July 22nd, 2010 -- The State Board of Education moved closer to adoption but has not yet passed new rules for revoking poorly performing charter schools.
At their meeting last week, members appeared to agree with using API scores to determine which charters should be annually reviewed for possible revocation. However, they also want alternatives to the proposal to consider revoking charters of schools in the lowest 10 percent of API scores and whose scores ranked in the lowest 20 percent of schools with similar student populations.
The Academic Performance Index is a single number, ranging from 200 to 1000, that measures a school’s performance based on a combination of annual standardized tests in math, English language arts, history, science and, where appropriate, the high school exit exam. It’s an imperfect measure of a school’s overall achievement, but is one that the public readily understands and has come to identify with.

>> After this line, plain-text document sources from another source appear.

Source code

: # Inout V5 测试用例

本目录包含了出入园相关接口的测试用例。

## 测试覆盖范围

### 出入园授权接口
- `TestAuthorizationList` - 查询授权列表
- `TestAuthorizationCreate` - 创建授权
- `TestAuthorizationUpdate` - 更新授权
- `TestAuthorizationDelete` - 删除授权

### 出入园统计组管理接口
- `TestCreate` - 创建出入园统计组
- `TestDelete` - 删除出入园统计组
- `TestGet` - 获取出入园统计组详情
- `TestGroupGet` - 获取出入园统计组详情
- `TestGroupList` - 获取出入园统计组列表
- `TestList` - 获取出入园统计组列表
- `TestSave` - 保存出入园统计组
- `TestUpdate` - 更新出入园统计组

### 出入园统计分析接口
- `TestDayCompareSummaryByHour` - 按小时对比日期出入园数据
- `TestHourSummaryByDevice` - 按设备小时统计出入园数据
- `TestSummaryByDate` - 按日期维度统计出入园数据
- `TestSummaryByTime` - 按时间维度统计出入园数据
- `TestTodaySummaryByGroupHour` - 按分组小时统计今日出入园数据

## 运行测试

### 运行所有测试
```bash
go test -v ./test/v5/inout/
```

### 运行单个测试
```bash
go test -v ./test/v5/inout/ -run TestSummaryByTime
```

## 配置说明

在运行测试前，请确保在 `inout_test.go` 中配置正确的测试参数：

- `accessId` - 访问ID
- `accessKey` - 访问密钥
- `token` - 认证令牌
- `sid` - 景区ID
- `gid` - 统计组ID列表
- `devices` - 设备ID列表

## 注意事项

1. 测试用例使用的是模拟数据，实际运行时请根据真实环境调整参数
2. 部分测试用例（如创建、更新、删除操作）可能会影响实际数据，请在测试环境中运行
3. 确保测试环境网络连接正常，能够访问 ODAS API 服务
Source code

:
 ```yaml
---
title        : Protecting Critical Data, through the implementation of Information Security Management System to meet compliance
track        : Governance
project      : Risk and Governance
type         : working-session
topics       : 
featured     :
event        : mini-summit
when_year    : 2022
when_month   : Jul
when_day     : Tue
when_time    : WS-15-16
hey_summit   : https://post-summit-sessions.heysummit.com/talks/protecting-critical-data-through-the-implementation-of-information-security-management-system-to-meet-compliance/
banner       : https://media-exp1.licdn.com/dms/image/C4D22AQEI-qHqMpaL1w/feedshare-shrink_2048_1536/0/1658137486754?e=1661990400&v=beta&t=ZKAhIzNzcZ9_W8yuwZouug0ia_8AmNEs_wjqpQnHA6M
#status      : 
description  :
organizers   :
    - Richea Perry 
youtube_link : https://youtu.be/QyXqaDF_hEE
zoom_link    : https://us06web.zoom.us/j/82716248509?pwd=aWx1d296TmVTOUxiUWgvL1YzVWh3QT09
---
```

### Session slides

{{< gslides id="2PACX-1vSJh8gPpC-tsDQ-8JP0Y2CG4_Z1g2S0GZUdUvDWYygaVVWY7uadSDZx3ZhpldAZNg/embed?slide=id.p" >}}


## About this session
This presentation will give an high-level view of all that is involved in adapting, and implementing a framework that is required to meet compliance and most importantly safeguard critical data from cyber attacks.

Other options raised during public testimony include using a three-year average of API scores and looking at improvement in students’ test scores. A charter middle or high school whose mission is to admit low-performing, at risk students will always have API scores weighed down by initial years’ test scores. However, the schools must be able to show substantial gain by the time students reach seventh or eighth grades in middle school or their junior and senior years in high school.
State Board President Ted Mitchell said that he and other members have been frustrated over their inability to intervene when districts have renewed the five-year charters of clearly underperforming schools. The board needs tools to step in when appropriate, he said.
The board would have the option of ordering specific improvements, which it would oversee, instead of revocation.
Board member Ben Austin has said that he considered the proposal to revoke charters in the lowest decile just the first step. Since they are given freedom from restrictions binding district schools, the public should expect charters to be held to a higher standard, he said.
The board is expected to adopt the regulations at either its special Aug. 2 meeting or at its September session.